*** Records for this task Section Begins ***

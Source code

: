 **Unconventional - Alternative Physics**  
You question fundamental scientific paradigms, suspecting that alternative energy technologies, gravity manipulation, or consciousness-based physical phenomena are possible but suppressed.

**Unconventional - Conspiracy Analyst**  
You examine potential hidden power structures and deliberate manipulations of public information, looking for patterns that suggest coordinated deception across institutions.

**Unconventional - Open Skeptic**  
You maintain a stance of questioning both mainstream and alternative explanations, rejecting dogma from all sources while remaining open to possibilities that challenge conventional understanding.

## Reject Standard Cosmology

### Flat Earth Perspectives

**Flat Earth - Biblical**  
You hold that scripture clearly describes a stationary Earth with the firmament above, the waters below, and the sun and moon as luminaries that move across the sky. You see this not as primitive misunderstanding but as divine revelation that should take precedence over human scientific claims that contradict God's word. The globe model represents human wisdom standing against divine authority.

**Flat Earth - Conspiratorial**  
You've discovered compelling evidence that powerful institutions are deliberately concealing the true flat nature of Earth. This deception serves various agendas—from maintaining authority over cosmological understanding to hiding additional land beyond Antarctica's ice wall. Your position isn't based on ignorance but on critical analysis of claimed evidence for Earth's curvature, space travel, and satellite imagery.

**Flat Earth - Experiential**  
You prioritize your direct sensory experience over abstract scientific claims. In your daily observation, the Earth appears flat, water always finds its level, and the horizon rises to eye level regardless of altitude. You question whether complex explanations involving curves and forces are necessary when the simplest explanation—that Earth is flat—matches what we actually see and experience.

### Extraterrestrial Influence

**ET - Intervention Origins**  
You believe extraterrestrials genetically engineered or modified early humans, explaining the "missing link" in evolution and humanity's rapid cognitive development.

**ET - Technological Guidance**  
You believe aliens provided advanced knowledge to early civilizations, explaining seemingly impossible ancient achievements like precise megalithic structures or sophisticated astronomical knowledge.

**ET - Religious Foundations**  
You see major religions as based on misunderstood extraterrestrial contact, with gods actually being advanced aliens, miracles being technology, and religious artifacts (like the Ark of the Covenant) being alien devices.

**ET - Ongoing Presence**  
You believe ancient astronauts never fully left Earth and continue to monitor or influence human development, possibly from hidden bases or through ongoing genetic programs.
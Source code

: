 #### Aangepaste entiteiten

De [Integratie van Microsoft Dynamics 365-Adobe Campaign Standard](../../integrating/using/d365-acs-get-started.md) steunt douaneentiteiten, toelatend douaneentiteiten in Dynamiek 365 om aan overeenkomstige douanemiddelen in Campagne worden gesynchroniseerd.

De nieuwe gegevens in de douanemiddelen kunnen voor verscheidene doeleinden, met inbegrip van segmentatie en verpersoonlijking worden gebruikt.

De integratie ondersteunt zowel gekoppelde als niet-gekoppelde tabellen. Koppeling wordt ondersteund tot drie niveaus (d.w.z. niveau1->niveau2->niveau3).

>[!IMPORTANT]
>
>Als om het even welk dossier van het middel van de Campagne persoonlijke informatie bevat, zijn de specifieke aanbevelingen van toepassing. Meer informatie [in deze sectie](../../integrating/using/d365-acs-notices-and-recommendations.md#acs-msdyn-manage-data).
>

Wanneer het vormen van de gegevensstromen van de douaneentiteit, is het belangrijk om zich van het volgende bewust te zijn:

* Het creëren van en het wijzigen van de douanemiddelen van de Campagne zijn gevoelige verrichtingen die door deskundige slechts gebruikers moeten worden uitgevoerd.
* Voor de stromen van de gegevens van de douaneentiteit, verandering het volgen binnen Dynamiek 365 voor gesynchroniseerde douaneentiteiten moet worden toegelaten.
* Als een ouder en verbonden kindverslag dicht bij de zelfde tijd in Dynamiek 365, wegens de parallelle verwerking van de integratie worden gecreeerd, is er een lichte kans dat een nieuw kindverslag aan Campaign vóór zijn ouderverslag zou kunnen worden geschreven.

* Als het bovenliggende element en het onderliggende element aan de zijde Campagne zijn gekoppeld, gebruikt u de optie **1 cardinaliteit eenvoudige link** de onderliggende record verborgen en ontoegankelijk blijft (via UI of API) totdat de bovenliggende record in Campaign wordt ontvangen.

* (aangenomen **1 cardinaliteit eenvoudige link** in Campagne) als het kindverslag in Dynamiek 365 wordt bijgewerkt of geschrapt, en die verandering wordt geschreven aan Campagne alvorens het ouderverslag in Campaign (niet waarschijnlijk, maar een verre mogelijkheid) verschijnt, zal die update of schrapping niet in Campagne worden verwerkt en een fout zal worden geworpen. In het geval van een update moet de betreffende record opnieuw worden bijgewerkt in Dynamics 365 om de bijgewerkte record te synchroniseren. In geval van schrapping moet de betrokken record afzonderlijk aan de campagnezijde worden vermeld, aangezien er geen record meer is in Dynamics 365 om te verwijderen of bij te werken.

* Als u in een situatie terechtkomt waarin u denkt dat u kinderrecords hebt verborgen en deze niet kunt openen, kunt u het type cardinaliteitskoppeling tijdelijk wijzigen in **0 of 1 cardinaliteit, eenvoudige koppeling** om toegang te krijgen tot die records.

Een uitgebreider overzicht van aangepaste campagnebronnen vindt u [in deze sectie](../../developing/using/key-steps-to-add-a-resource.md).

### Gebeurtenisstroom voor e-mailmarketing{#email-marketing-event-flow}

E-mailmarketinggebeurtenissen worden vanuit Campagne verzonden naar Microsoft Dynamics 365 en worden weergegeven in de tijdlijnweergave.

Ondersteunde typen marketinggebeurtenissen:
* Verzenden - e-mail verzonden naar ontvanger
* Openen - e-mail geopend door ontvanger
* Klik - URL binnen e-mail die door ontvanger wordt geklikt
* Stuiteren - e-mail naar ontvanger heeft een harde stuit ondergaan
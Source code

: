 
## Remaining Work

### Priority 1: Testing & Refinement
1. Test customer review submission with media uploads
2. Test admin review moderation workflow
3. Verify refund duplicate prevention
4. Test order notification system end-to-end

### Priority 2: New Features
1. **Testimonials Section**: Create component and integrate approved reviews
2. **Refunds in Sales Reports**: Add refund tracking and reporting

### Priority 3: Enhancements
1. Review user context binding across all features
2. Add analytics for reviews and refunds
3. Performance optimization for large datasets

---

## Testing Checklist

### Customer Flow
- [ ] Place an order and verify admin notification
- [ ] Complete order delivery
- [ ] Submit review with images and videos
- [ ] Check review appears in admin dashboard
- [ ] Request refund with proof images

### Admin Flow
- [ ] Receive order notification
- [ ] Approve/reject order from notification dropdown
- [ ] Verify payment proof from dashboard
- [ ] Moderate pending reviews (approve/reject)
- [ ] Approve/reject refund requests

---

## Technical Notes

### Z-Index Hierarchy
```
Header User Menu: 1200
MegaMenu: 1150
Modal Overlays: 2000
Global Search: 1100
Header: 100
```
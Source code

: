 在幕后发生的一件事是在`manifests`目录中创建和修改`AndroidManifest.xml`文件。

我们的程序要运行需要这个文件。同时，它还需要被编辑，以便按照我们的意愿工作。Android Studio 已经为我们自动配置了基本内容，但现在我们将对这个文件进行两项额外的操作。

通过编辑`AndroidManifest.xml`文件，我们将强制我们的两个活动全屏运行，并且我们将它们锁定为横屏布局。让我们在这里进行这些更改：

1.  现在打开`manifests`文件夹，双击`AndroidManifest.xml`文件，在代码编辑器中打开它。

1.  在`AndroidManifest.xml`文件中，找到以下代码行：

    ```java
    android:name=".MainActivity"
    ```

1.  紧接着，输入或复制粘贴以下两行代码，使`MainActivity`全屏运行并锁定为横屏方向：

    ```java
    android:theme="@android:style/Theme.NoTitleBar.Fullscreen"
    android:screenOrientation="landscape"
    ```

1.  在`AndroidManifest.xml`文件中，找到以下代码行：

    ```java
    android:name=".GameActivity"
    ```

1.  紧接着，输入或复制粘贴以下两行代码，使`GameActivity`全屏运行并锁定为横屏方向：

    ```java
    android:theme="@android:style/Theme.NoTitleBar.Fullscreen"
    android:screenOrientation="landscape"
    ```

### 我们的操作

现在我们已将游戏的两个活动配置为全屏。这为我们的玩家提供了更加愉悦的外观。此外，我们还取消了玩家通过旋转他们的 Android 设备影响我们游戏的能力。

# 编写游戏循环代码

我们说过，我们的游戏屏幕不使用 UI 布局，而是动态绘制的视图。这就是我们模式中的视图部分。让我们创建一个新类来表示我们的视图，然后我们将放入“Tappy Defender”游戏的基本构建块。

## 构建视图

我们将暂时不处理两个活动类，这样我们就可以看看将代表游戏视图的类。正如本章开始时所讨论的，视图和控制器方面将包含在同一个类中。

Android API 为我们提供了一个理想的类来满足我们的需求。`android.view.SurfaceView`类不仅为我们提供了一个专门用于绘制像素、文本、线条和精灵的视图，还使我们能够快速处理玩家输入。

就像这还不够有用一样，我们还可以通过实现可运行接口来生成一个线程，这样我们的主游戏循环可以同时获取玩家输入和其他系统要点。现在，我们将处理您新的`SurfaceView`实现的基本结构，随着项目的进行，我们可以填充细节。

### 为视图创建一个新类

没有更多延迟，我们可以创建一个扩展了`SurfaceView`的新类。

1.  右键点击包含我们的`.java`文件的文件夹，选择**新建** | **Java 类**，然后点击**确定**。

*** Records for this task Section Ends ***

• _Task brief_
Starting at the line that has "### Flat Earth Perspectives" in the records above, restate word for word every line until the one that has "Earth - Conspiratorial**", and include that one as well.

• _Task output_
### Flat Earth Perspectives

**Flat Earth - Biblical**  
You hold that scripture clearly describes a stationary Earth with the firmament above, the waters below, and the sun and moon as luminaries that move across the sky. You see this not as primitive misunderstanding but as divine revelation that should take precedence over human scientific claims that contradict God's word. The globe model represents human wisdom standing against divine authority.

**Flat Earth - Conspiratorial**  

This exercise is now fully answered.